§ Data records
---*---

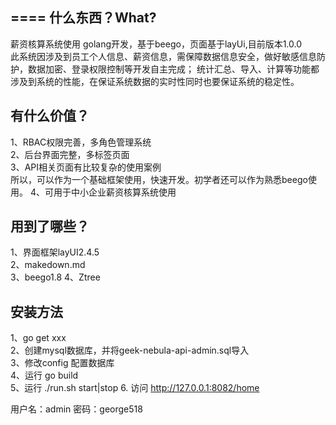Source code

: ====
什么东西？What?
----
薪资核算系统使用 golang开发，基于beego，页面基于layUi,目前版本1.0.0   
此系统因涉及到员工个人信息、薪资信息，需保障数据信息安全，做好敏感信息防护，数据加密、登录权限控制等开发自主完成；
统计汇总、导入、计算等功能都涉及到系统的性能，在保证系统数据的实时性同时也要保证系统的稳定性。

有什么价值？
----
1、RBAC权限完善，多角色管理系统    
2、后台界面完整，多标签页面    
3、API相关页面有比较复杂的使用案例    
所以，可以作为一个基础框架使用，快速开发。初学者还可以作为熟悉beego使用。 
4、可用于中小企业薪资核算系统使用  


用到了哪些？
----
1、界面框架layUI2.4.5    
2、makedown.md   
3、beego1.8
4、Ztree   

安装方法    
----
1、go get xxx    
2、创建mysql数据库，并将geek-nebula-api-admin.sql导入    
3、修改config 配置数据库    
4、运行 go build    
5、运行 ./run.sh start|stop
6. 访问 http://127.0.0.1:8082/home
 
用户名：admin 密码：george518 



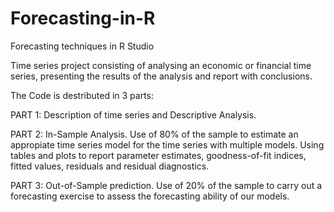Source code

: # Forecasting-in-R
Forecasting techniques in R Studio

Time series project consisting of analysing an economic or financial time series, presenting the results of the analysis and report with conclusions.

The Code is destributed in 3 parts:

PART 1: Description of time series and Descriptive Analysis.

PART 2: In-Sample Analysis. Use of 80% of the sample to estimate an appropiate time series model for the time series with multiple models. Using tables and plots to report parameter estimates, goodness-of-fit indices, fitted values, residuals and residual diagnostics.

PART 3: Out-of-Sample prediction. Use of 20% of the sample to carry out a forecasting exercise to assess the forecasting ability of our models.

---*---

§ To do
Above are some records. Output exactly the lines from the one that contains "所以，可以作为一个基础框架使用，快速开发。初学者还可以作为熟悉beego使用。" to the one that contains "PART 1: Description", keeping both, and omit the pictures.

§ Answer for this exercise
所以，可以作为一个基础框架使用，快速开发。初学者还可以作为熟悉beego使用。 
4、可用于中小企业薪资核算系统使用  


用到了哪些？
----
1、界面框架layUI2.4.5    
2、makedown.md   
3、beego1.8
4、Ztree   

安装方法    
----
1、go get xxx    
2、创建mysql数据库，并将geek-nebula-api-admin.sql导入    
3、修改config 配置数据库    
4、运行 go build    
5、运行 ./run.sh start|stop
6. 访问 http://127.0.0.1:8082/home
 
用户名：admin 密码：george518 



Source code

: # Forecasting-in-R
Forecasting techniques in R Studio

Time series project consisting of analysing an economic or financial time series, presenting the results of the analysis and report with conclusions.

The Code is destributed in 3 parts:

PART 1: Description of time series and Descriptive Analysis.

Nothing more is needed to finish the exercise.